Planned backburning operations were delayed overnight on Thursday due to the showers hampering access to the fire. They could not resume until yesterday afternoon.
About three millimetres of rain fell on the fire which continues to burn about 5km north-west of Corindi. It has so far claimed 2750 hectares of national park, State forest and private property.
Isolated showers are predicted to fall in the fire area this weekend.
Only two helicopters, down from the original five, are now required for the firefighting effort because the blaze appears to have died down.
Six heavy earthmoving machines continue to work on the northern and western flanks of the inferno and firefighting crews from the Lower North Coast are blacking out the fire's edge on the south-western side.
Crews from Forests NSW and the National Parks and Wildlife Service have been mopping up in the eastern division and preparing fallback lines in the northern section.
The Corindi SES and the Salvation Army have been a welcome support to the hardworking personnel, who had a surprise visit yesterday from RFS Commissioner Phil Koperberg.

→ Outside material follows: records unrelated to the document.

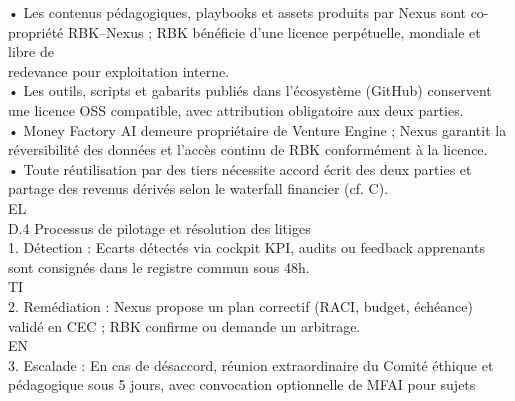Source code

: \documentclass[12pt,landscape,a4paper]{article}
\begin{document}
\vspace{0.5em}
\vspace{0.5em}
\vspace{0.5em}
• Les contenus pédagogiques, playbooks et assets produits par Nexus sont co-propriété RBK–Nexus ; RBK bénéficie d’une licence perpétuelle, mondiale et libre de\\
redevance pour exploitation interne.\\
\vspace{0.5em}
• Les outils, scripts et gabarits publiés dans l’écosystème (GitHub) conservent une licence OSS compatible, avec attribution obligatoire aux deux parties.\\
\vspace{0.5em}
• Money Factory AI demeure propriétaire de Venture Engine ; Nexus garantit la réversibilité des données et l’accès continu de RBK conformément à la licence.\\
\vspace{0.5em}
• Toute réutilisation par des tiers nécessite accord écrit des deux parties et partage des revenus dérivés selon le waterfall financier (cf. C).\\
\vspace{0.5em}
\vspace{0.5em}
\vspace{0.5em}
\vspace{0.5em}
EL\\
D.4 Processus de pilotage et résolution des litiges\\
1. Détection : Ecarts détectés via cockpit KPI, audits ou feedback apprenants sont consignés dans le registre commun sous 48h.\\
\vspace{0.5em}
\vspace{0.5em}
\vspace{0.5em}
\vspace{0.5em}
TI\\
2. Remédiation : Nexus propose un plan correctif (RACI, budget, échéance) validé en CEC ; RBK confirme ou demande un arbitrage.\\
\vspace{0.5em}
\vspace{0.5em}
\vspace{0.5em}
\vspace{0.5em}
EN\\
3. Escalade : En cas de désaccord, réunion extraordinaire du Comité éthique et pédagogique sous 5 jours, avec convocation optionnelle de MFAI pour sujets\\
\end{document}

The southerly winds which have pushed the fire north through the national park are expected to continue during the next couple of days.
RFS community liaison officers have been in Wooli and Halfway Creek to ensure all property owners are aware of the fire's progress. They will also ensure property owners are well prepared for the possible onset of fire.
"Sightseers are asked to avoid Barcoongere Way and Station Creek Road which will remain closed to the public," an RFS spokeswoman said.
"The Station Creek rest area is expected to remain closed for the next four days."
Firefighters will undertake patrols this weekend and further backburns will be conducted when necessary.